---------- PROVIDED DATA

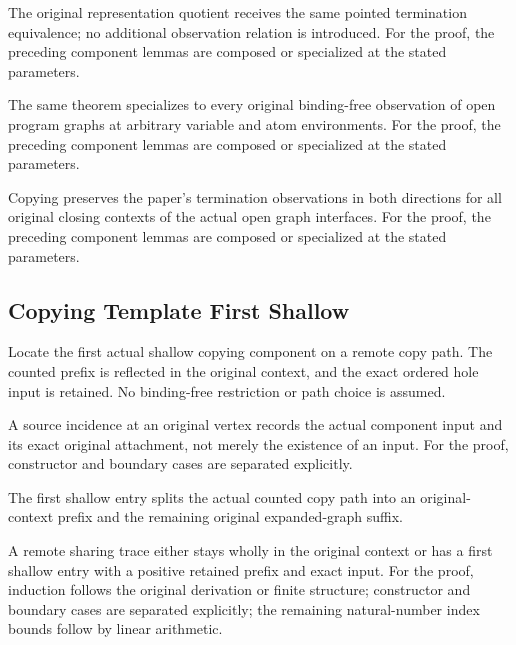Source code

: The original representation quotient receives the same pointed termination equivalence; no additional observation relation is introduced.
For the proof, the preceding component lemmas are composed or specialized at the stated parameters.
\par{}

The same theorem specializes to every original binding-free observation of open program graphs at arbitrary variable and atom environments.
For the proof, the preceding component lemmas are composed or specialized at the stated parameters.
\par{}

Copying preserves the paper's termination observations in both directions for all original closing contexts of the actual open graph interfaces.
For the proof, the preceding component lemmas are composed or specialized at the stated parameters.
\par{}

\subsection{Copying Template First Shallow}
Locate the first actual shallow copying component on a remote copy path. The counted prefix is reflected in the original context, and the exact ordered hole input is retained. No binding-free restriction or path choice is assumed.

A source incidence at an original vertex records the actual component input and its exact original attachment, not merely the existence of an input.
For the proof, constructor and boundary cases are separated explicitly.
\par{}

The first shallow entry splits the actual counted copy path into an original-context prefix and the remaining original expanded-graph suffix.
\par{}

A remote sharing trace either stays wholly in the original context or has a first shallow entry with a positive retained prefix and exact input.
For the proof, induction follows the original derivation or finite structure; constructor and boundary cases are separated explicitly; the remaining natural-number index bounds follow by linear arithmetic.
\par{}

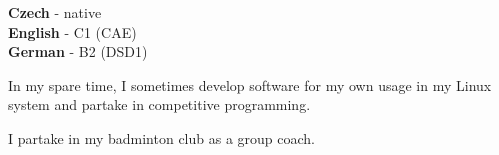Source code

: \documentclass[9pt]{developercv} %
\begin{document}
\begin{minipage}[t]{0.3\textwidth}
	\vspace{-\baselineskip} %

	
	\textbf{Czech} - native\\
	\textbf{English} - C1 (CAE)\\
	\textbf{German} - B2 (DSD1)
\end{minipage}
\hfill
\begin{minipage}[t]{0.3\textwidth}
	\vspace{-\baselineskip} %
	
	
	In my spare time, I sometimes develop software for my own usage in my Linux system and partake in competitive programming.
\end{minipage}
\hfill
\begin{minipage}[t]{0.3\textwidth}
	\vspace{-\baselineskip} %
	
	
	I partake in my badminton club as a group coach.
\end{minipage}

\end{document}
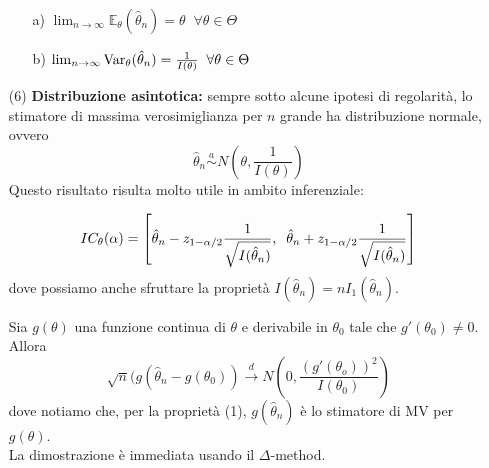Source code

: \begin{enumerate}
\begin{enumerate}
\item[a)] $\lim_{n \rightarrow \infty} \mathbb{E}_{\theta}(\hat{\theta}_n)=\theta \; \; \forall \theta \in \Theta$
\item[b)] $\lim_{n \rightarrow \infty} \operatorname{Var}_{\theta}(\hat{\theta}_n)=\frac{1}{I(\theta)} \; \; \forall \theta \in \Theta$
\end{enumerate}
\item[(6)] \textbf{Distribuzione asintotica:} sempre sotto alcune ipotesi di regolarità, lo stimatore di massima verosimiglianza per $n$ grande ha distribuzione normale, ovvero
$$\hat{\theta}_n \stackrel{a}{\sim} N \left( \theta, \frac{1}{I(\theta)} \right)$$
Questo risultato risulta molto utile in ambito inferenziale:
\begin{esempio}
$$IC_{\theta}(\-\alpha)=\left[ \hat{\theta}_n - z_{1-\alpha/2} \frac{1}{\sqrt{I(\hat{\theta}_n)}}, \; \; \hat{\theta}_n + z_{1-\alpha/2} \frac{1}{\sqrt{I(\hat{\theta}_n)}} \right]$$
dove possiamo anche sfruttare la proprietà $I(\hat{\theta}_n)= n I_1(\hat{\theta}_n)$.
\end{esempio}
\begin{oss}
Sia $g(\theta)$ una funzione continua di $\theta$ e derivabile in $\theta_0$ tale che $g'(\theta_0) \neq 0$. Allora
$$\sqrt{n} (g(\hat{\theta}_n - g(\theta_0)) \stackrel{d}{\longrightarrow} N \left( 0, \frac{(g'(\theta_o))^2}{I(\theta_0)} \right)$$
dove notiamo che, per la proprietà (1), $g(\hat{\theta}_n)$ è lo stimatore di MV per $g(\theta)$.\\
La dimostrazione è immediata usando il $\Delta$-method.
\\
\\
\end{oss}
\end{enumerate}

--------------------

TASK DESCRIPTION:
Work out how many lines of the records contain the string "stimatore". Nothing but the number should be written.

SOLUTION FOR THIS TASK:
2